Incomplete. Knowledge from other Asimov:
A further planet was hypothesized as an explanation for the irregularity in Uranus's orbit. Searching for that planet, Neptune was discovered.

A further planet was hypothesized as an explanation for the irregularity in Neptune's orbit. Searching for that planet, Pluto was discovered in the 1930's.

However, satellite probes (in the 1970's, I think) revealed that Pluto is quite small -- too small to account for the Neptune irregularities. Ever since then, it's been hypothesized that there's something else, further out. The astronomer featured in Dicover is not, in this, working on anything new and novel. Nor is he, by his own admission, anywhere near a breakthorough.

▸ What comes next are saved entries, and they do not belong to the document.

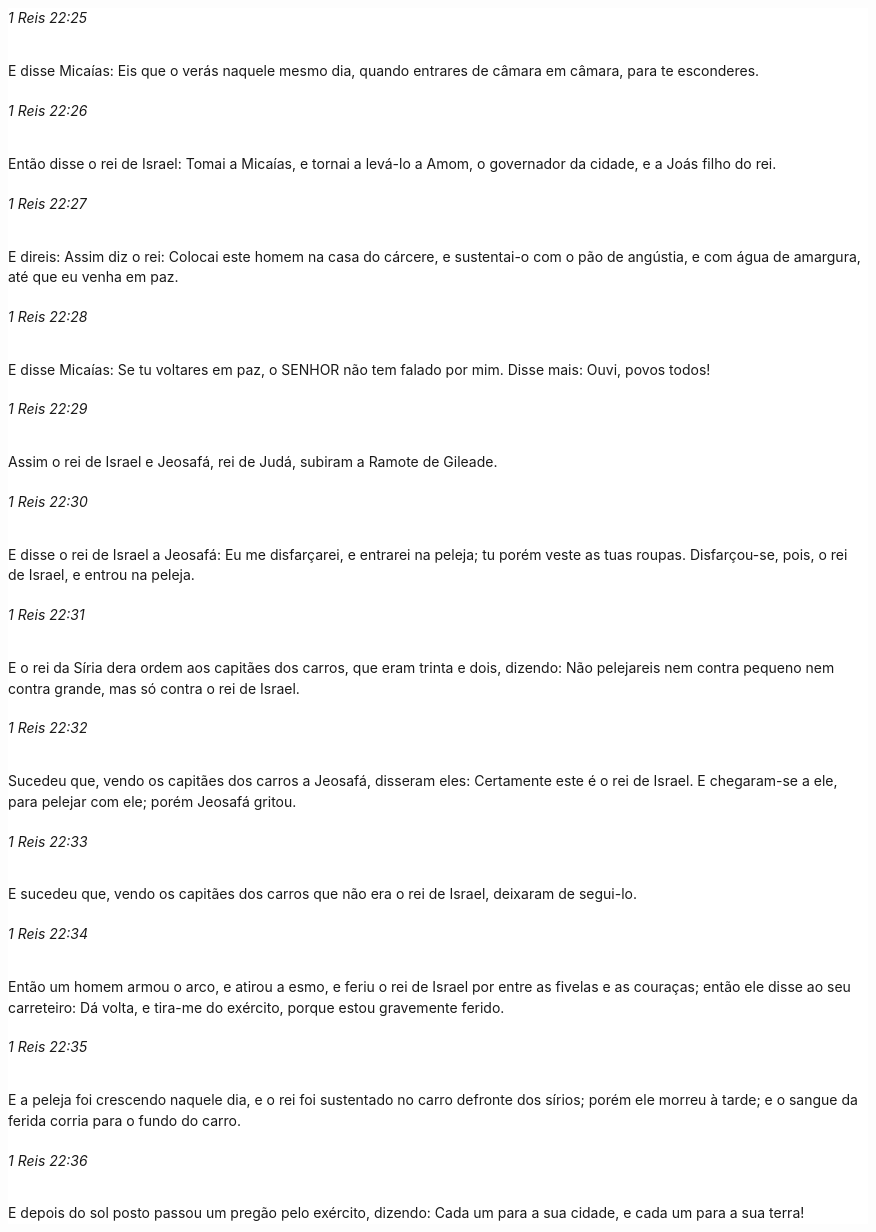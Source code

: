 ###### 1 Reis 22:25

E disse Micaías: Eis que o verás naquele mesmo dia, quando entrares de câmara em câmara, para te esconderes.

###### 1 Reis 22:26

Então disse o rei de Israel: Tomai a Micaías, e tornai a levá-lo a Amom, o governador da cidade, e a Joás filho do rei.

###### 1 Reis 22:27

E direis: Assim diz o rei: Colocai este homem na casa do cárcere, e sustentai-o com o pão de angústia, e com água de amargura, até que eu venha em paz.

###### 1 Reis 22:28

E disse Micaías: Se tu voltares em paz, o SENHOR não tem falado por mim. Disse mais: Ouvi, povos todos!

###### 1 Reis 22:29

Assim o rei de Israel e Jeosafá, rei de Judá, subiram a Ramote de Gileade.

###### 1 Reis 22:30

E disse o rei de Israel a Jeosafá: Eu me disfarçarei, e entrarei na peleja; tu porém veste as tuas roupas. Disfarçou-se, pois, o rei de Israel, e entrou na peleja.

###### 1 Reis 22:31

E o rei da Síria dera ordem aos capitães dos carros, que eram trinta e dois, dizendo: Não pelejareis nem contra pequeno nem contra grande, mas só contra o rei de Israel.

###### 1 Reis 22:32

Sucedeu que, vendo os capitães dos carros a Jeosafá, disseram eles: Certamente este é o rei de Israel. E chegaram-se a ele, para pelejar com ele; porém Jeosafá gritou.

###### 1 Reis 22:33

E sucedeu que, vendo os capitães dos carros que não era o rei de Israel, deixaram de segui-lo.

###### 1 Reis 22:34

Então um homem armou o arco, e atirou a esmo, e feriu o rei de Israel por entre as fivelas e as couraças; então ele disse ao seu carreteiro: Dá volta, e tira-me do exército, porque estou gravemente ferido.

###### 1 Reis 22:35

E a peleja foi crescendo naquele dia, e o rei foi sustentado no carro defronte dos sírios; porém ele morreu à tarde; e o sangue da ferida corria para o fundo do carro.

###### 1 Reis 22:36

E depois do sol posto passou um pregão pelo exército, dizendo: Cada um para a sua cidade, e cada um para a sua terra!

My understanding (very vague) is if that something were as far out as the Oort cloud, it would have to be extremely masssive to account for the Neptune irregularities. And that raises (to me) the further question: if it's that big, how come its gravity hasn't been great enough that the its core heat, generated by gravitational collapse, triggered nuclear fusion -- so that the body would be become a star (and thus visible), rather than a planet?

Seem unlikely to me. My conclusion is that the guy featured in the Discover article is a squirrel. Reading between the lines of the comments of other astronomers quoted in that aritcle, it appears that they share my conclusion. I notice that the featured astronomer is working on this solely "on the side"; no one's interested enough to be funding him.